SeaWorld investors weren't having a whale of a time today as the company's stock sunk 6.15 per cent in pre-market trading after it slashed its dividend by more than half.
In a statement yesterday, SeaWorld Entertainment Inc said its dividend payout was plunging in depth to 10 cents per share, down from 21 cents per share previously.
Instead of issuing a higher dividend, the beleaguered company will instead redeploy capital to shareholders by "opportunistically repurchasing the company's shares in the open market" for the remainder of 2016.
SeaWorld's board said it has also floundered on its quarterly dividend breeding programme, which it will suspend.
"We believe our five-point strategy to stabilise the business to drive sustainable growth is taking hold, and we are optimistic about SeaWorld's long-term future," said president and chief executive Joel Manby.
"After careful and thorough deliberation, the board has determined that, consistent with the financial discipline pillar of the company's strategy, the best way to support the long-term development of the business and deliver value to shareholders is to suspend future dividends at this time."
Its shares were trading at $11.91 per share before the market opened in New York, at 2.30pm London time.

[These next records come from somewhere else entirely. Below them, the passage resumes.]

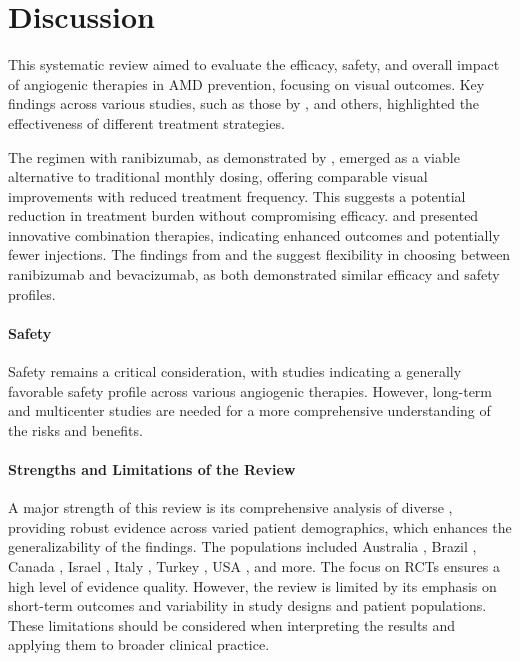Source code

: \section{Discussion}\label{s:discussion}

This systematic review aimed to evaluate the efficacy, safety, and overall impact of angiogenic therapies in AMD prevention, focusing on visual outcomes. Key findings across various studies, such as those by \citet{kertes2019,kertes2020,wykoff2018}, and others, highlighted the effectiveness of different treatment strategies.

The \TreatAndExtend regimen with ranibizumab, as demonstrated by \citet{kertes2019,kertes2020}, emerged as a viable alternative to traditional monthly dosing, offering comparable visual improvements with reduced treatment frequency. This suggests a potential reduction in treatment burden without compromising efficacy. \citet{russo2018} and \citet{semeraro2015} presented innovative combination therapies, indicating enhanced outcomes and potentially fewer injections. The findings from \citet{nunes2019} and the \citet{catt2012} suggest flexibility in choosing between ranibizumab and bevacizumab, as both demonstrated similar efficacy and safety profiles.

\paragraph{Safety}\label{s:safety}
Safety remains a critical consideration, with studies indicating a generally favorable safety profile across various angiogenic therapies. However, long-term and multicenter studies are needed for a more comprehensive understanding of the risks and benefits.

\paragraph{Strengths and Limitations of the Review}\label{s:strengths-imitations}
A major strength of this review is its comprehensive analysis of diverse \RCTs, providing robust evidence across varied patient demographics, which enhances the generalizability of the findings. The populations included Australia \cite{schmidt2011}, Brazil \cite{nunes2019,schmidt2011}, Canada \cite{kertes2019,kertes2020}, Israel \cite{schmidt2011}, Italy \cite{russo2018,semeraro2015}, Turkey \cite{eldem2015,schmidt2011}, USA \cite{wykoff2018,catt2012,ho2014}, and more. The focus on RCTs ensures a high level of evidence quality. However, the review is limited by its emphasis on short-term outcomes and variability in study designs and patient populations. These limitations should be considered when interpreting the results and applying them to broader clinical practice.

In April, SeaWorld said it will stop breeding killer whales in captivity, bowing to pressure from animal rights activists and a tidal wave of criticism against its treatment of animals within its parks since the release of Gabriella Cowperthwaite's 2013 documentary Blackfish.
The documentary told the story of Tilikum, a captive orca at the company's San Diego site who has killed several people, including trainer Dawn Brancheau in 2010.
Although SeaWorld denied many of the film's claims, its share price and profits have failed to recover since falling drastically in 2014.